**EXERCISE DATA:**
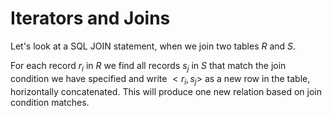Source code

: # Iterators and Joins

Let's look at a SQL JOIN statement, when we join two tables $R$ and $S$.  

For each record $r_i$ in $R$ we find all records $s_j$ in $S$ that match the join condition we have specified and write $< r_i , s_j >$ as a new row in the table, horizontally concatenated. This will produce one new relation based on join condition matches.

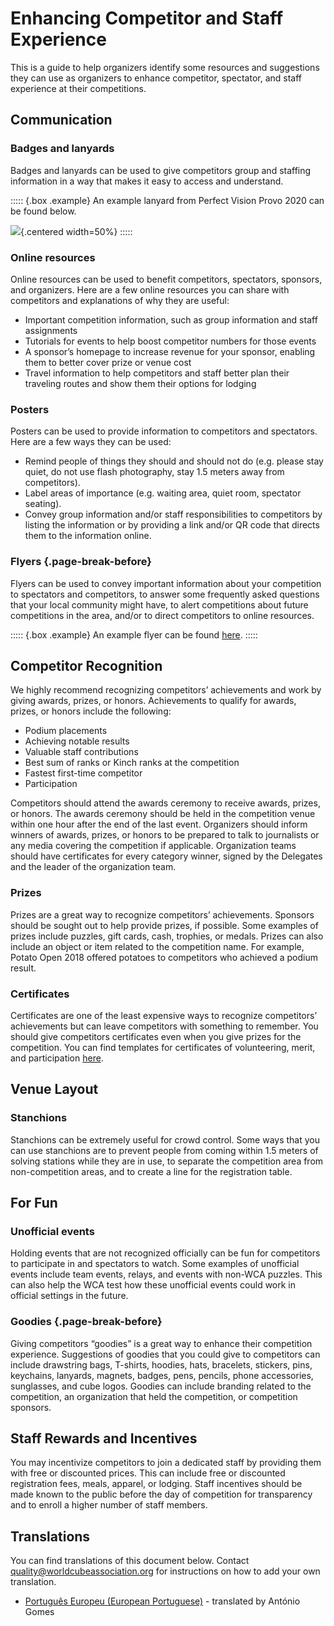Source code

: 
# Enhancing Competitor and Staff Experience

This is a guide to help organizers identify some resources and suggestions they can use as organizers to enhance competitor, spectator, and staff experience at their competitions.

## Communication

### Badges and lanyards

Badges and lanyards can be used to give competitors group and staffing information in a way that makes it easy to access and understand.

::::: {.box .example}
An example lanyard from Perfect Vision Provo 2020 can be found below.

![](images/lanyard.png){.centered width=50%}
:::::

### Online resources

Online resources can be used to benefit competitors, spectators, sponsors, and organizers. Here are a few online resources you can share with competitors and explanations of why they are useful:

- Important competition information, such as group information and staff assignments
- Tutorials for events to help boost competitor numbers for those events
- A sponsor’s homepage to increase revenue for your sponsor, enabling them to better cover prize or venue cost
- Travel information to help competitors and staff better plan their traveling routes and show them their options for lodging

### Posters

Posters can be used to provide information to competitors and spectators. Here are a few ways they can be used:

- Remind people of things they should and should not do (e.g. please stay quiet, do not use flash photography, stay 1.5 meters away from competitors).
- Label areas of importance (e.g. waiting area, quiet room, spectator seating).
- Convey group information and/or staff responsibilities to competitors by listing the information or by providing a link and/or QR code that directs them to the information online.

### Flyers {.page-break-before}

Flyers can be used to convey important information about your competition to spectators and competitors, to answer some frequently asked questions that your local community might have, to alert competitions about future competitions in the area, and/or to direct competitors to online resources.

::::: {.box .example}
An example flyer can be found [here](https://docs.google.com/document/d/1cjlvbTQ-e8_TzviEfQ_OUggNtEh-1R7GhKWMU-7IW28/edit?usp=sharing).
:::::

## Competitor Recognition

We highly recommend recognizing competitors’ achievements and work by giving awards, prizes, or honors. Achievements to qualify for awards, prizes, or honors include the following:

- Podium placements
- Achieving notable results
- Valuable staff contributions
- Best sum of ranks or Kinch ranks at the competition
- Fastest first-time competitor
- Participation

Competitors should attend the awards ceremony to receive awards, prizes, or honors. The awards ceremony should be held in the competition venue within one hour after the end of the last event. Organizers should inform winners of awards, prizes, or honors to be prepared to talk to journalists or any media covering the competition if applicable. Organization teams should have certificates for every category winner, signed by the Delegates and the leader of the organization team.

### Prizes

Prizes are a great way to recognize competitors’ achievements. Sponsors should be sought out to help provide prizes, if possible. Some examples of prizes include puzzles, gift cards, cash, trophies, or medals. Prizes can also include an object or item related to the competition name. For example, Potato Open 2018 offered potatoes to competitors who achieved a podium result.

### Certificates

Certificates are one of the least expensive ways to recognize competitors’ achievements but can leave competitors with something to remember. You should give competitors certificates even when you give prizes for the competition. You can find templates for certificates of volunteering, merit, and participation [here](https://drive.google.com/drive/folders/1jrMWgOgNscPDqoxzgnEQ1bnV9D4FDzLj).

## Venue Layout

### Stanchions

Stanchions can be extremely useful for crowd control. Some ways that you can use stanchions are to prevent people from coming within 1.5 meters of solving stations while they are in use, to separate the competition area from non-competition areas, and to create a line for the registration table.

## For Fun

### Unofficial events

Holding events that are not recognized officially can be fun for competitors to participate in and spectators to watch. Some examples of unofficial events include team events, relays, and events with non-WCA puzzles. This can also help the WCA test how these unofficial events could work in official settings in the future.

### Goodies {.page-break-before}

Giving competitors “goodies” is a great way to enhance their competition experience. Suggestions of goodies that you could give to competitors can include drawstring bags, T-shirts, hoodies, hats, bracelets, stickers, pins, keychains, lanyards, magnets, badges, pens, pencils, phone accessories, sunglasses, and cube logos. Goodies can include branding related to the competition, an organization that held the competition, or competition sponsors.

## Staff Rewards and Incentives

You may incentivize competitors to join a dedicated staff by providing them with free or discounted prices. This can include free or discounted registration fees, meals, apparel, or lodging. Staff incentives should be made known to the public before the day of competition for transparency and to enroll a higher number of staff members.

<div class="spacer"></div>

## Translations

You can find translations of this document below. Contact [quality@worldcubeassociation.org](mailto:quality@worldcubeassociation.org) for instructions on how to add your own translation.

- [Português Europeu (European Portuguese)](wcadoc{edudoc/organizer-guidelines/pt/enhancing-experience.pdf}) - translated by António Gomes
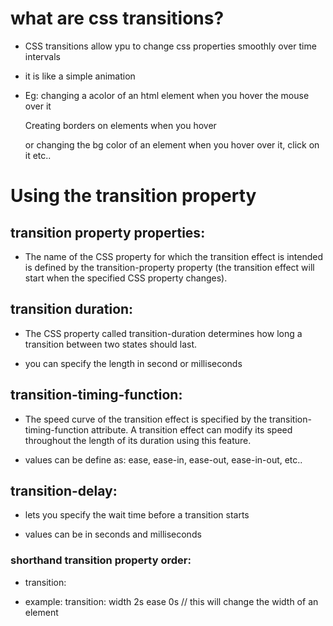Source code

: # what are css transitions?

- CSS transitions allow ypu to change css properties smoothly over time intervals

- it is like a simple animation

- Eg:
  changing a acolor of an html element when you hover the mouse over it

  Creating borders on elements when you hover

  or changing the bg color of an element when you hover over it, click on it etc..

# Using the transition property

## transition property properties:

- The name of the CSS property for which the transition effect is intended is defined by the transition-property property (the transition effect will start when the specified CSS property changes).

## transition duration:

- The CSS property called transition-duration determines how long a transition between two states should last.

- you can specify the length in second or milliseconds

## transition-timing-function:

- The speed curve of the transition effect is specified by the transition-timing-function attribute. A transition effect can modify its speed throughout the length of its duration using this feature.

- values can be define as: ease, ease-in, ease-out, ease-in-out, etc..

## transition-delay:

- lets you specify the wait time before a transition starts

- values can be in seconds and milliseconds

### shorthand transition property order:

- transition: <property> <duration> <timing-function> <delay>

- example: transition: width 2s ease 0s // this will change the width of an element
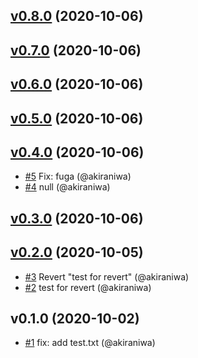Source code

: 
<a name="v0.8.0"></a>
## [v0.8.0](https://github.com/akiraniwa/test_changelog_generator/compare/v0.7.0...v0.8.0) (2020-10-06)



<a name="v0.7.0"></a>
## [v0.7.0](https://github.com/akiraniwa/test_changelog_generator/compare/v0.6.0...v0.7.0) (2020-10-06)



<a name="v0.6.0"></a>
## [v0.6.0](https://github.com/akiraniwa/test_changelog_generator/compare/v0.5.0...v0.6.0) (2020-10-06)



<a name="v0.5.0"></a>
## [v0.5.0](https://github.com/akiraniwa/test_changelog_generator/compare/v0.4.0...v0.5.0) (2020-10-06)



<a name="v0.4.0"></a>
## [v0.4.0](https://github.com/akiraniwa/test_changelog_generator/compare/v0.3.0...v0.4.0) (2020-10-06)

* [#5](https://github.com/akiraniwa/test_changelog_generator/issues/5) Fix: fuga (@akiraniwa)
* [#4](https://github.com/akiraniwa/test_changelog_generator/issues/4) null (@akiraniwa)


<a name="v0.3.0"></a>
## [v0.3.0](https://github.com/akiraniwa/test_changelog_generator/compare/v0.2.0...v0.3.0) (2020-10-06)



<a name="v0.2.0"></a>
## [v0.2.0](https://github.com/akiraniwa/test_changelog_generator/compare/v0.1.0...v0.2.0) (2020-10-05)

* [#3](https://github.com/akiraniwa/test_changelog_generator/issues/3) Revert "test for revert" (@akiraniwa)
* [#2](https://github.com/akiraniwa/test_changelog_generator/issues/2) test for revert (@akiraniwa)


<a name="v0.1.0"></a>
## v0.1.0 (2020-10-02)

* [#1](https://github.com/akiraniwa/test_changelog_generator/issues/1) fix: add test.txt (@akiraniwa)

**THE TASK:** Leave the pictures out. Otherwise, output the listing above exactly.

**EXERCISE OUTPUT:**
Source code

: # Iterators and Joins

Let's look at a SQL JOIN statement, when we join two tables $R$ and $S$.  

For each record $r_i$ in $R$ we find all records $s_j$ in $S$ that match the join condition we have specified and write $< r_i , s_j >$ as a new row in the table, horizontally concatenated. This will produce one new relation based on join condition matches.

Source code

: 
# Enhancing Competitor and Staff Experience

This is a guide to help organizers identify some resources and suggestions they can use as organizers to enhance competitor, spectator, and staff experience at their competitions.

## Communication

### Badges and lanyards

Badges and lanyards can be used to give competitors group and staffing information in a way that makes it easy to access and understand.

::::: {.box .example}
An example lanyard from Perfect Vision Provo 2020 can be found below.

![](images/lanyard.png){.centered width=50%}
:::::

### Online resources

Online resources can be used to benefit competitors, spectators, sponsors, and organizers. Here are a few online resources you can share with competitors and explanations of why they are useful:

- Important competition information, such as group information and staff assignments
- Tutorials for events to help boost competitor numbers for those events
- A sponsor’s homepage to increase revenue for your sponsor, enabling them to better cover prize or venue cost
- Travel information to help competitors and staff better plan their traveling routes and show them their options for lodging

### Posters

Posters can be used to provide information to competitors and spectators. Here are a few ways they can be used:

- Remind people of things they should and should not do (e.g. please stay quiet, do not use flash photography, stay 1.5 meters away from competitors).
- Label areas of importance (e.g. waiting area, quiet room, spectator seating).
- Convey group information and/or staff responsibilities to competitors by listing the information or by providing a link and/or QR code that directs them to the information online.

### Flyers {.page-break-before}

Flyers can be used to convey important information about your competition to spectators and competitors, to answer some frequently asked questions that your local community might have, to alert competitions about future competitions in the area, and/or to direct competitors to online resources.

::::: {.box .example}
An example flyer can be found [here](https://docs.google.com/document/d/1cjlvbTQ-e8_TzviEfQ_OUggNtEh-1R7GhKWMU-7IW28/edit?usp=sharing).
:::::

## Competitor Recognition

We highly recommend recognizing competitors’ achievements and work by giving awards, prizes, or honors. Achievements to qualify for awards, prizes, or honors include the following:

- Podium placements
- Achieving notable results
- Valuable staff contributions
- Best sum of ranks or Kinch ranks at the competition
- Fastest first-time competitor
- Participation

Competitors should attend the awards ceremony to receive awards, prizes, or honors. The awards ceremony should be held in the competition venue within one hour after the end of the last event. Organizers should inform winners of awards, prizes, or honors to be prepared to talk to journalists or any media covering the competition if applicable. Organization teams should have certificates for every category winner, signed by the Delegates and the leader of the organization team.

### Prizes

Prizes are a great way to recognize competitors’ achievements. Sponsors should be sought out to help provide prizes, if possible. Some examples of prizes include puzzles, gift cards, cash, trophies, or medals. Prizes can also include an object or item related to the competition name. For example, Potato Open 2018 offered potatoes to competitors who achieved a podium result.

### Certificates

Certificates are one of the least expensive ways to recognize competitors’ achievements but can leave competitors with something to remember. You should give competitors certificates even when you give prizes for the competition. You can find templates for certificates of volunteering, merit, and participation [here](https://drive.google.com/drive/folders/1jrMWgOgNscPDqoxzgnEQ1bnV9D4FDzLj).

## Venue Layout

### Stanchions

Stanchions can be extremely useful for crowd control. Some ways that you can use stanchions are to prevent people from coming within 1.5 meters of solving stations while they are in use, to separate the competition area from non-competition areas, and to create a line for the registration table.

## For Fun

### Unofficial events

Holding events that are not recognized officially can be fun for competitors to participate in and spectators to watch. Some examples of unofficial events include team events, relays, and events with non-WCA puzzles. This can also help the WCA test how these unofficial events could work in official settings in the future.

### Goodies {.page-break-before}

Giving competitors “goodies” is a great way to enhance their competition experience. Suggestions of goodies that you could give to competitors can include drawstring bags, T-shirts, hoodies, hats, bracelets, stickers, pins, keychains, lanyards, magnets, badges, pens, pencils, phone accessories, sunglasses, and cube logos. Goodies can include branding related to the competition, an organization that held the competition, or competition sponsors.

## Staff Rewards and Incentives

You may incentivize competitors to join a dedicated staff by providing them with free or discounted prices. This can include free or discounted registration fees, meals, apparel, or lodging. Staff incentives should be made known to the public before the day of competition for transparency and to enroll a higher number of staff members.

<div class="spacer"></div>

## Translations

You can find translations of this document below. Contact [quality@worldcubeassociation.org](mailto:quality@worldcubeassociation.org) for instructions on how to add your own translation.

- [Português Europeu (European Portuguese)](wcadoc{edudoc/organizer-guidelines/pt/enhancing-experience.pdf}) - translated by António Gomes
Source code

: # what are css transitions?

- CSS transitions allow ypu to change css properties smoothly over time intervals

- it is like a simple animation

- Eg:
  changing a acolor of an html element when you hover the mouse over it

  Creating borders on elements when you hover

  or changing the bg color of an element when you hover over it, click on it etc..

# Using the transition property

## transition property properties:

- The name of the CSS property for which the transition effect is intended is defined by the transition-property property (the transition effect will start when the specified CSS property changes).

## transition duration:

- The CSS property called transition-duration determines how long a transition between two states should last.

- you can specify the length in second or milliseconds

## transition-timing-function:

- The speed curve of the transition effect is specified by the transition-timing-function attribute. A transition effect can modify its speed throughout the length of its duration using this feature.

- values can be define as: ease, ease-in, ease-out, ease-in-out, etc..

## transition-delay:

- lets you specify the wait time before a transition starts

- values can be in seconds and milliseconds

### shorthand transition property order:

- transition: <property> <duration> <timing-function> <delay>

- example: transition: width 2s ease 0s // this will change the width of an element
Source code

: 
<a name="v0.8.0"></a>
## [v0.8.0](https://github.com/akiraniwa/test_changelog_generator/compare/v0.7.0...v0.8.0) (2020-10-06)



<a name="v0.7.0"></a>
## [v0.7.0](https://github.com/akiraniwa/test_changelog_generator/compare/v0.6.0...v0.7.0) (2020-10-06)



<a name="v0.6.0"></a>
## [v0.6.0](https://github.com/akiraniwa/test_changelog_generator/compare/v0.5.0...v0.6.0) (2020-10-06)



<a name="v0.5.0"></a>
## [v0.5.0](https://github.com/akiraniwa/test_changelog_generator/compare/v0.4.0...v0.5.0) (2020-10-06)



<a name="v0.4.0"></a>
## [v0.4.0](https://github.com/akiraniwa/test_changelog_generator/compare/v0.3.0...v0.4.0) (2020-10-06)

* [#5](https://github.com/akiraniwa/test_changelog_generator/issues/5) Fix: fuga (@akiraniwa)
* [#4](https://github.com/akiraniwa/test_changelog_generator/issues/4) null (@akiraniwa)


<a name="v0.3.0"></a>
## [v0.3.0](https://github.com/akiraniwa/test_changelog_generator/compare/v0.2.0...v0.3.0) (2020-10-06)



<a name="v0.2.0"></a>
## [v0.2.0](https://github.com/akiraniwa/test_changelog_generator/compare/v0.1.0...v0.2.0) (2020-10-05)

* [#3](https://github.com/akiraniwa/test_changelog_generator/issues/3) Revert "test for revert" (@akiraniwa)
* [#2](https://github.com/akiraniwa/test_changelog_generator/issues/2) test for revert (@akiraniwa)


<a name="v0.1.0"></a>
## v0.1.0 (2020-10-02)

* [#1](https://github.com/akiraniwa/test_changelog_generator/issues/1) fix: add test.txt (@akiraniwa)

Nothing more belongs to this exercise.